_bstr_t to UTF-8 possible?
Asked Answered
A

3

9

I have a _bstr_t string which contains Japanese text. I want to convert this string to a UTF-8 string which is defined as a char *.

Can I convert the _bstr_t string to char * (UTF-8) string without losing the Japanese characters?

Amenable answered 9/3, 2009 at 12:40 Comment(0)
H
15

Use WideCharToMultiByte() – pass CP_UTF8 as the first parameter.

Beware that BSTR can be a null pointer and that corresponds to an empty string – treat this as a special case.

Haldi answered 9/3, 2009 at 12:43 Comment(0)
H
1

Here is some code that should do the conversion.

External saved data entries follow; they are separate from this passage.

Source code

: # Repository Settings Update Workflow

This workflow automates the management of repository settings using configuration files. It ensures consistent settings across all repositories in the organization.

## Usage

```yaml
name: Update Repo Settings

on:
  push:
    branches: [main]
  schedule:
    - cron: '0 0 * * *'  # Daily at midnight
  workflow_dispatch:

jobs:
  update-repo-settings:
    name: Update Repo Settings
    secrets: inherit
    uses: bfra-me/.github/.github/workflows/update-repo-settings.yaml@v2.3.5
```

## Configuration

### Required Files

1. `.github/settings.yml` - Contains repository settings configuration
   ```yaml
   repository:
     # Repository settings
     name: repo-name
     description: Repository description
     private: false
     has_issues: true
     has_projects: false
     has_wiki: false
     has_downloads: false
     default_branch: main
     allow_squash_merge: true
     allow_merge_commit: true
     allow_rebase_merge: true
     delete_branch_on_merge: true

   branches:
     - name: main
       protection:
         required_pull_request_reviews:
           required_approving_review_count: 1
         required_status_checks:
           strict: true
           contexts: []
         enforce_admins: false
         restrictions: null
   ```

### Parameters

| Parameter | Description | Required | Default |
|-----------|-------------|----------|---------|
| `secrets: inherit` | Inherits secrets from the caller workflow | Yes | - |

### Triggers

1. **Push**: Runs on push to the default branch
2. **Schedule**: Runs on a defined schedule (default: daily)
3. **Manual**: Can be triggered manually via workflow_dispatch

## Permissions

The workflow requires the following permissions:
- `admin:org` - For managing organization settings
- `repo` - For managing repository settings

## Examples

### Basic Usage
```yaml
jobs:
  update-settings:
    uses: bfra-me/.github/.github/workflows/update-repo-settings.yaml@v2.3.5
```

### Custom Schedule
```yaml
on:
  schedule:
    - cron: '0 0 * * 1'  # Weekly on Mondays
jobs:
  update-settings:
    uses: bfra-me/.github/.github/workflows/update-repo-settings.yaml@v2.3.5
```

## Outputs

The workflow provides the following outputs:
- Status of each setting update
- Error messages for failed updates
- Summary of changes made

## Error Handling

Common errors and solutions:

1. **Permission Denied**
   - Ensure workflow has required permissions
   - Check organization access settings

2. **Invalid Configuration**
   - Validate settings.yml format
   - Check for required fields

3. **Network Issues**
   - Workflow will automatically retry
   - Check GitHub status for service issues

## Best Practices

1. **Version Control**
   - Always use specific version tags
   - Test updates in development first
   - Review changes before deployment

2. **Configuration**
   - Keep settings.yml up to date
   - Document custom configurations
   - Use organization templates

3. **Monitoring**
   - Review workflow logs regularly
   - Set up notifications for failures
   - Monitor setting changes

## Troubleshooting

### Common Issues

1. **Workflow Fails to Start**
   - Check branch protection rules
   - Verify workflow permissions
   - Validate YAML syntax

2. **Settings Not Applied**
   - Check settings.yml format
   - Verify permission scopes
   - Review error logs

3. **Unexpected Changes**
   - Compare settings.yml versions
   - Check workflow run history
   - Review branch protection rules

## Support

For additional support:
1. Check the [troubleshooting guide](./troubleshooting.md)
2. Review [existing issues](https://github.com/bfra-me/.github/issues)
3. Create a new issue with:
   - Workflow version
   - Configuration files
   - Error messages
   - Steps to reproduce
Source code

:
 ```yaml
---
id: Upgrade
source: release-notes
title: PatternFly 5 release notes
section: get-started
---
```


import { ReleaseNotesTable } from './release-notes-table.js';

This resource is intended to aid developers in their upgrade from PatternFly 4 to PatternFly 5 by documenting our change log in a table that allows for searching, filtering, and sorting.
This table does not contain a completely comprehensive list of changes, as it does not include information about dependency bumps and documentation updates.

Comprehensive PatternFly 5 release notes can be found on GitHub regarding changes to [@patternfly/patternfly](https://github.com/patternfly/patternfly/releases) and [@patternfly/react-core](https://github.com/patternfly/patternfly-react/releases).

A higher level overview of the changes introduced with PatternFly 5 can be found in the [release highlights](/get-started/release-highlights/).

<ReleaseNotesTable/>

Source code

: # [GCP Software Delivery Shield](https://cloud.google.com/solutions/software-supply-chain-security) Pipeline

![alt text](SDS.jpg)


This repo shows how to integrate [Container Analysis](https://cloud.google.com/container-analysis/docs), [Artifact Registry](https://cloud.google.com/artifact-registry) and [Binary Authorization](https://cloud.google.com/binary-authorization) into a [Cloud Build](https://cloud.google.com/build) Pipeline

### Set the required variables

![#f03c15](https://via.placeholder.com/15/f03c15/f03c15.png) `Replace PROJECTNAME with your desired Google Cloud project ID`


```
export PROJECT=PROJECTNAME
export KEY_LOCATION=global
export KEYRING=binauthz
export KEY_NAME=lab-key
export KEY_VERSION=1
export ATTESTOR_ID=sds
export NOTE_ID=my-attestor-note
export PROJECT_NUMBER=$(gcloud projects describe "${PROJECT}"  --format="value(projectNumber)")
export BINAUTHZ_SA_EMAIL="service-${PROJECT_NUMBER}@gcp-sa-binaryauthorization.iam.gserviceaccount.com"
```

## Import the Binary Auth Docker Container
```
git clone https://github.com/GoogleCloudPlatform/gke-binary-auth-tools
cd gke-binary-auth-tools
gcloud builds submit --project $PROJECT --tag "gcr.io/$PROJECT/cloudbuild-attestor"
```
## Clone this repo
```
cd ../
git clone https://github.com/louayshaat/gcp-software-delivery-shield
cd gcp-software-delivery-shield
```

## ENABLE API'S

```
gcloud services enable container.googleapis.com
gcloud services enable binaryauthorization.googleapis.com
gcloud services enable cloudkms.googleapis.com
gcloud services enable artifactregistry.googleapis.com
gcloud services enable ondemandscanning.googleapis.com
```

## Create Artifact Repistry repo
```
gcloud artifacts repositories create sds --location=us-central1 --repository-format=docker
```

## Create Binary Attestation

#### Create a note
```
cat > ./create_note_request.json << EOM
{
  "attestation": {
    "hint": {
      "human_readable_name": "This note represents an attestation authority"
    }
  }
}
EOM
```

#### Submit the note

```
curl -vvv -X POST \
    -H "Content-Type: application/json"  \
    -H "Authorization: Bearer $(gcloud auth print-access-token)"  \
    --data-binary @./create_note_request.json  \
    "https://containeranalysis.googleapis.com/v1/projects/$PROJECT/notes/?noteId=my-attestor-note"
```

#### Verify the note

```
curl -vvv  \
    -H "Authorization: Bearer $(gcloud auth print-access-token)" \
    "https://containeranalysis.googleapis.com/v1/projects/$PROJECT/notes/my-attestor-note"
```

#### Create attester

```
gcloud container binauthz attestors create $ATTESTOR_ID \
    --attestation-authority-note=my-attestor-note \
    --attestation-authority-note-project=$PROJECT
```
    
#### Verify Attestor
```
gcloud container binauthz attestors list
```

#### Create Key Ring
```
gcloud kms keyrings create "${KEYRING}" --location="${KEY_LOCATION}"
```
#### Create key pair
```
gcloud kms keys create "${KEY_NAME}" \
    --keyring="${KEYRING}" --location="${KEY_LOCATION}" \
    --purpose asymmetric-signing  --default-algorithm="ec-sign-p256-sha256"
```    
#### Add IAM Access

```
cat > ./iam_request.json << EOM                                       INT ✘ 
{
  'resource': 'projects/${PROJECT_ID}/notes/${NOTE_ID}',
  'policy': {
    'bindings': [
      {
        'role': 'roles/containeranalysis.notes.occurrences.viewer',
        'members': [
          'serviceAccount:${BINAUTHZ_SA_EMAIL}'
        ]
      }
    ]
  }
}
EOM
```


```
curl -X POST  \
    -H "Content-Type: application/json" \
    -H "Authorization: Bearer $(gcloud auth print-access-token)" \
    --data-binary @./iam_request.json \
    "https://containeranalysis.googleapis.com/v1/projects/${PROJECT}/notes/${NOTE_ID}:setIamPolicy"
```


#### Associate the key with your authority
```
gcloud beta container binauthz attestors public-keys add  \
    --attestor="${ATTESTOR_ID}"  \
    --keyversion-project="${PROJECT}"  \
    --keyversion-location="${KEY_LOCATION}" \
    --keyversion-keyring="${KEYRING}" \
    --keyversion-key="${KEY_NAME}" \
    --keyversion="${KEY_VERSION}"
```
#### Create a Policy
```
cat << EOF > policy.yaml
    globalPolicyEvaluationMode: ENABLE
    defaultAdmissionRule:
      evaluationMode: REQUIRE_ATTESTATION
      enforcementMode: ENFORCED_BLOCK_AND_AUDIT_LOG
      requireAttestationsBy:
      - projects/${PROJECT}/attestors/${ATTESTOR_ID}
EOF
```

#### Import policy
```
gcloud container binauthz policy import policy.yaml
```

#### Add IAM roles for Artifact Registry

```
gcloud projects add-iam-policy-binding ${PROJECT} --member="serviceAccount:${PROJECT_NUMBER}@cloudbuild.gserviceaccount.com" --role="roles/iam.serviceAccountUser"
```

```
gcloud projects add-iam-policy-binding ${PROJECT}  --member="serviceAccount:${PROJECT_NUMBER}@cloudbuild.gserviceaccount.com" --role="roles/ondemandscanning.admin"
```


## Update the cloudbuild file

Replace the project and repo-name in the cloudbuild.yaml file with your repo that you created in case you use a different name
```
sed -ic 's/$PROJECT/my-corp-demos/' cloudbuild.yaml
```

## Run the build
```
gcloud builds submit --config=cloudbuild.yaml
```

void PrintUtf8(const TCHAR* value) { 
    if (value == nullptr) {
        printf("");
        return;
    }
    int n = WideCharToMultiByte(CP_UTF8, 0, value, -1, nullptr, 0, nullptr, nullptr);
    if (n <= 0) {
        printf("");
        return;
    }
    char* buffer = new char[n];
    WideCharToMultiByte(CP_UTF8, 0, value, -1, buffer, n, nullptr, nullptr);
    printf("%s", buffer);
    delete(buffer);
}
Hunk answered 10/1, 2017 at 19:32 Comment(0)
K
-1

Very handy MSDN reference for this sort of thing: http://msdn.microsoft.com/en-us/library/ms235631(VS.80).aspx

I think you need to go to wchar_t* since char* will lose the Unicode stuff, although I'm not sure.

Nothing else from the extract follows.